Cette collaboration avec des femmes artistes est la dernière en date de l'Italienne Maria Grazia Chiuri, directrice artistique des collections féminines de Dior et féministe engagée qui s'interroge, avec ce défilé printemps-été 2020, sur l'équilibre entre la création et la procréation et souhaite donner un coup de pouce aux femmes qui n'osent pas avancer dans leur vie professionnelle.
L'allure est puissante
"Le pouvoir des femmes n'est pas seulement dans la reproduction mais aussi dans la création", a affirmé Maria Grazia Chiuri. La créatrice a imaginé 77 looks pour des Athénas et Artémises modernes afin de célébrer "l'aspect divin des femmes et leur pouvoir". Les femmes peuvent créer leurs propres dieux et modèles, a-t-elle insisté, en envoyant ses déesses sur un tapis violet impérial de "mille fleurs" imaginé par Judy Chicago en hommage à Aliénor d'Aquitaine, la souveraine médiévale de France et d'Angleterre.
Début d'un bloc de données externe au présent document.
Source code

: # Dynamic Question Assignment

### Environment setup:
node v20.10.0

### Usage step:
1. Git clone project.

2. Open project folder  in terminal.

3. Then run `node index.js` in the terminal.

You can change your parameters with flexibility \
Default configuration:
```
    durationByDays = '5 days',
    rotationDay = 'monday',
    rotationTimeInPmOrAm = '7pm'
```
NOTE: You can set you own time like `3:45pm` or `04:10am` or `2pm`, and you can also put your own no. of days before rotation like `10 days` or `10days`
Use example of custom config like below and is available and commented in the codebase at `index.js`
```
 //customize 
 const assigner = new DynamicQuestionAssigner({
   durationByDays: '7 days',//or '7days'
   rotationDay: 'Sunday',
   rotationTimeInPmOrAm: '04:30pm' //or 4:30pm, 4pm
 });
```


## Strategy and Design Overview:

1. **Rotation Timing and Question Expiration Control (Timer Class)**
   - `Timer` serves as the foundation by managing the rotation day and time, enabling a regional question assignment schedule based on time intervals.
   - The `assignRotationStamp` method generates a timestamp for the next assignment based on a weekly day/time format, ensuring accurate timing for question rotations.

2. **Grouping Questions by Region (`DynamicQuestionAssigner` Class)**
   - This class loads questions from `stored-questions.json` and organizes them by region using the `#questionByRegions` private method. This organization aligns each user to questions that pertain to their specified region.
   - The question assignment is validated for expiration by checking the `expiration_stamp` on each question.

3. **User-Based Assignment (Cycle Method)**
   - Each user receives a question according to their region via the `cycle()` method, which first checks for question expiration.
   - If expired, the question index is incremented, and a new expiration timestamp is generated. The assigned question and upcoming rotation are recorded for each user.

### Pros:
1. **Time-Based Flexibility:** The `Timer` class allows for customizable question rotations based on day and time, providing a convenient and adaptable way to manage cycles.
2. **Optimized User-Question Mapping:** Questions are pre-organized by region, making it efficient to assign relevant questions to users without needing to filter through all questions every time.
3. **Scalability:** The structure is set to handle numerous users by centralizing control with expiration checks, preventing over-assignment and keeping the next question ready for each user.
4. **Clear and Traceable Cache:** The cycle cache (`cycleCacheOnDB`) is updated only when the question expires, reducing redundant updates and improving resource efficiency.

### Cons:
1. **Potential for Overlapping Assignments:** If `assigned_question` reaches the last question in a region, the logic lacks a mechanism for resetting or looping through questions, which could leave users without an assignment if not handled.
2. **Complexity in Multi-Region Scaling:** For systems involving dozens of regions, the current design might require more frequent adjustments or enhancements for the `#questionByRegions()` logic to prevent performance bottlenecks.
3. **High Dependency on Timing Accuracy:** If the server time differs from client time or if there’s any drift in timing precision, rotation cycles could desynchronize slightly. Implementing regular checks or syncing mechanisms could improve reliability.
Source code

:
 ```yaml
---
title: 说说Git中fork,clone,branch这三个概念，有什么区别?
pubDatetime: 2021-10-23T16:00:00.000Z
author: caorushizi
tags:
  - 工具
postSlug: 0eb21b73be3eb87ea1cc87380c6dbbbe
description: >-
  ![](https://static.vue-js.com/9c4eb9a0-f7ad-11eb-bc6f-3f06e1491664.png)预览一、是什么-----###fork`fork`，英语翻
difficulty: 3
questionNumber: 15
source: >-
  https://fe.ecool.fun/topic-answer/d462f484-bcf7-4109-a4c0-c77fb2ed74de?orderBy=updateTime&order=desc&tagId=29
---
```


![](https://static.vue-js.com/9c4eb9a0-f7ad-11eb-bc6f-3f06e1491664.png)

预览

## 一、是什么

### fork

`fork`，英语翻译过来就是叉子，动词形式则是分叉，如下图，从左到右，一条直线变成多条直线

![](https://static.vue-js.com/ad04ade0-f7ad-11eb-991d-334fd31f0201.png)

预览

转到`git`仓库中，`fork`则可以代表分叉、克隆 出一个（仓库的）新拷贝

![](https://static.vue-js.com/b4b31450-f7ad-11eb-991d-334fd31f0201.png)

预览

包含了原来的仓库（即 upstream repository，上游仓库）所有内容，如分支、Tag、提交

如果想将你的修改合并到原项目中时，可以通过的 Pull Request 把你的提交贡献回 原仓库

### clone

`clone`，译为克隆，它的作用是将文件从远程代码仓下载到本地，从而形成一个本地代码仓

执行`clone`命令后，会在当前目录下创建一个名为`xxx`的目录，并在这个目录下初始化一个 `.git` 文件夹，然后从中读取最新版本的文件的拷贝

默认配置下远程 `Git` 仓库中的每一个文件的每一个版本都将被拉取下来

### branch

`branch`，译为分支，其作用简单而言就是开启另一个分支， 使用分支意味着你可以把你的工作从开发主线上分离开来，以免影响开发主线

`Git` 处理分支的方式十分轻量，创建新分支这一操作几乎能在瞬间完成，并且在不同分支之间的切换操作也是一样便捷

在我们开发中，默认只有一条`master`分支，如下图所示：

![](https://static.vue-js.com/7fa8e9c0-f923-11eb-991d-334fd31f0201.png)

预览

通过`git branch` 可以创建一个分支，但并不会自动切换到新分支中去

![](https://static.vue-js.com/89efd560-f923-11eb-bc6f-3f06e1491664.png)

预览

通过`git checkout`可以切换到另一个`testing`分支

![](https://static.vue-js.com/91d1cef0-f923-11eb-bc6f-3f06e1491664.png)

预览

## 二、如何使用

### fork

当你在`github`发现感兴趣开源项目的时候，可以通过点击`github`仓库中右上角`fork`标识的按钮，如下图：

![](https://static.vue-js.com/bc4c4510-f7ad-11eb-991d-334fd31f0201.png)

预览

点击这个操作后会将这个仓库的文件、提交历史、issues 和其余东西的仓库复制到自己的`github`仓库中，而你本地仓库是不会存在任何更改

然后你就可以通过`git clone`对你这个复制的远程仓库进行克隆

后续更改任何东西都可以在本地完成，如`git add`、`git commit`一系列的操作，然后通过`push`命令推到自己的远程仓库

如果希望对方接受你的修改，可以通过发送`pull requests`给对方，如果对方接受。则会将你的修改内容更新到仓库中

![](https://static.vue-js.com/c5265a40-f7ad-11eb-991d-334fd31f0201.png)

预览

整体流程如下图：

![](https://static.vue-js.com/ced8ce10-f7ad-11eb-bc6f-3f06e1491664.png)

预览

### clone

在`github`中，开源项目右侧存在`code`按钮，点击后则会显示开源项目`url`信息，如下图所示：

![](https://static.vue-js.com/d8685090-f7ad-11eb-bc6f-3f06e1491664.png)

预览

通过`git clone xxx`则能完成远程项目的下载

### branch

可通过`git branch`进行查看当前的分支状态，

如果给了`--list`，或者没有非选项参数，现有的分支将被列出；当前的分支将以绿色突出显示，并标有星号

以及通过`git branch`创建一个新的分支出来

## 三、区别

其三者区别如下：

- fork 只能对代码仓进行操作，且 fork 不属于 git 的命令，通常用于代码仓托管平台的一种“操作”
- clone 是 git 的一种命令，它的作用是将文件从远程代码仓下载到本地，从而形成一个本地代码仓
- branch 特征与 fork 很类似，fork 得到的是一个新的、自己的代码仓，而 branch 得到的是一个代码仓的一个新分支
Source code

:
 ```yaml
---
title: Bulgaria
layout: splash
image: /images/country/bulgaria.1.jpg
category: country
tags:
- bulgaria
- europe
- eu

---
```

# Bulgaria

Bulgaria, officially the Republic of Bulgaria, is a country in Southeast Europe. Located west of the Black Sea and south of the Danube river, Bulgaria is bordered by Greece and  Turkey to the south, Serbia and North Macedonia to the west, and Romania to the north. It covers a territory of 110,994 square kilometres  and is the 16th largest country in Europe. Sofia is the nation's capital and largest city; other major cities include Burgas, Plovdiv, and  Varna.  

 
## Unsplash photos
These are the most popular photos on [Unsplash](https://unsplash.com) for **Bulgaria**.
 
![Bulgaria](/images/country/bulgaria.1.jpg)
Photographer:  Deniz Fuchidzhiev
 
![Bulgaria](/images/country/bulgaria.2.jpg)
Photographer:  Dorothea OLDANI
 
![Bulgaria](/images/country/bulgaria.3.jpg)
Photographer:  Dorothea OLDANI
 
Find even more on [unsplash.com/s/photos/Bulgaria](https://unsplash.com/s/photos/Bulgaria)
Les robes dont le drapé épouse et structure la silhouette sont inspirées du péplum. Plusieurs sont faites d'une pièce de mousseline modelée avec des cordages. Parmi les pièces fortes, des robes à franges dorées, tressées à partir de fils métalliques, captent la lumière et donnent le "plombé", cette allure particulière, structurée et puissante. A l'instar des robes des années 30, elles vont vieillir en s'oxydant et en prenant une patine mate. L'or, couleur divine, est essentielle dans cette collection. Les vestes cintrées dorées évoquent les armures élégantes, jupes et pantalons sont coupés dans des matières plus masculines en fil métallique.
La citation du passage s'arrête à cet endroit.